Friday, January 2, 2009

Oh Nein -- Tip 5:

Following the year of superlatives including "THE most important Presidential election ever," "the WORST financial crisis in American history," and a (fond) farwell to, "THE BIGGEST IDIOT EVER ELECTED TO PUBLIC OFFICE," (sadly, top prize here is really a matter of opinion), consider curbing the intensity level of your personal news in 2009.

With the shit hitting the fan the way it is, few people have the energy for or interest in, "THE most annoying woman at the supermarket," "the slowest subway ride EVER," or "the WORST commerical you have ever seen IN YOUR LIFE." If you still think your friends might want to know, click here.

Likewise, a bounty of over-enthusiastic high notes will eventually be dismissed as flakey, melo-dramatic or just plain irritating.

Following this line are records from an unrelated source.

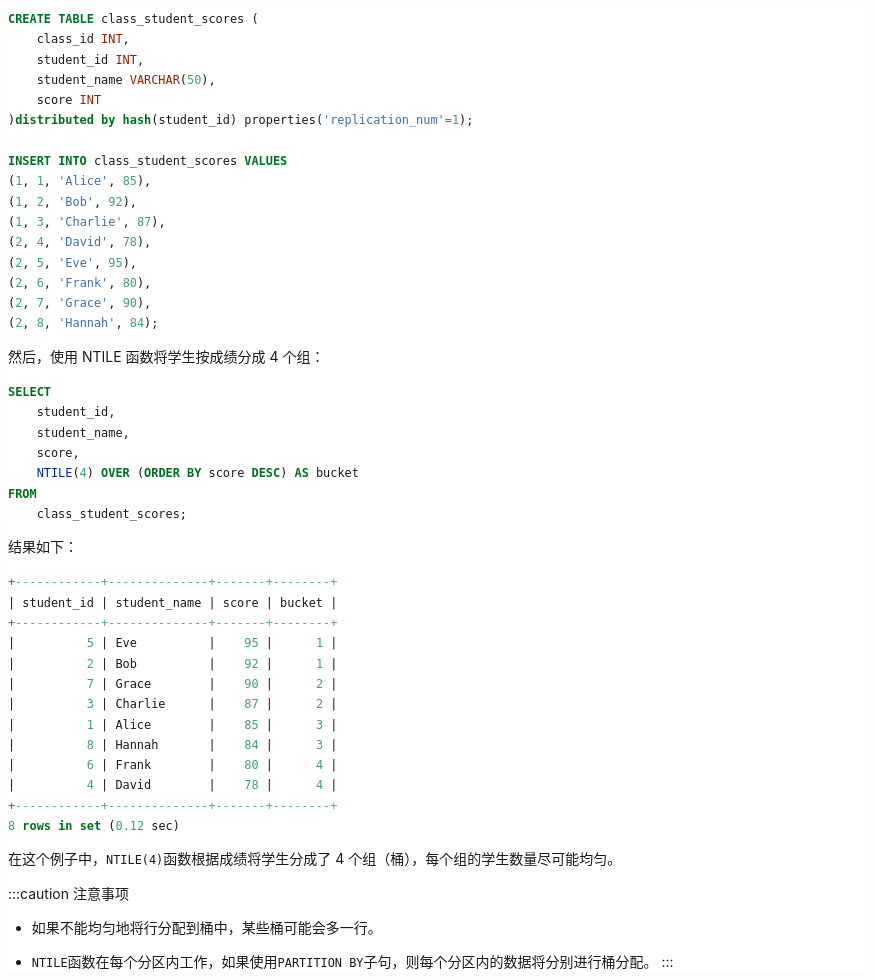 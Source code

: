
 ```sql
CREATE TABLE class_student_scores (
    class_id INT,
    student_id INT,
    student_name VARCHAR(50),
    score INT
)distributed by hash(student_id) properties('replication_num'=1);

INSERT INTO class_student_scores VALUES
(1, 1, 'Alice', 85),
(1, 2, 'Bob', 92),
(1, 3, 'Charlie', 87),
(2, 4, 'David', 78),
(2, 5, 'Eve', 95),
(2, 6, 'Frank', 80),
(2, 7, 'Grace', 90),
(2, 8, 'Hannah', 84);
```

然后，使用 NTILE 函数将学生按成绩分成 4 个组：

```sql
SELECT  
    student_id,  
    student_name,  
    score,  
    NTILE(4) OVER (ORDER BY score DESC) AS bucket  
FROM  
    class_student_scores;
```

结果如下：

```sql
+------------+--------------+-------+--------+
| student_id | student_name | score | bucket |
+------------+--------------+-------+--------+
|          5 | Eve          |    95 |      1 |
|          2 | Bob          |    92 |      1 |
|          7 | Grace        |    90 |      2 |
|          3 | Charlie      |    87 |      2 |
|          1 | Alice        |    85 |      3 |
|          8 | Hannah       |    84 |      3 |
|          6 | Frank        |    80 |      4 |
|          4 | David        |    78 |      4 |
+------------+--------------+-------+--------+
8 rows in set (0.12 sec)
```

在这个例子中，`NTILE(4)`函数根据成绩将学生分成了 4 个组（桶），每个组的学生数量尽可能均匀。

:::caution 注意事项
- 如果不能均匀地将行分配到桶中，某些桶可能会多一行。

- `NTILE`函数在每个分区内工作，如果使用`PARTITION BY`子句，则每个分区内的数据将分别进行桶分配。
:::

No one wants to hear about, "the FRESHEST, JUCIEST blueberries you've ever tasted." Just shut up and bake us a pie.

Consider the significance you assign to each piece of personal folklore and note that it speaks volumes about your priorities and understanding of and appreciation of something greater than yourself.

It's said that good writers are allowed a total of five exclamation points ever. Apply this to your storytelling and proceed with care.

Less is More. If that simply CAN'T work for you, consider therapy or a high school education.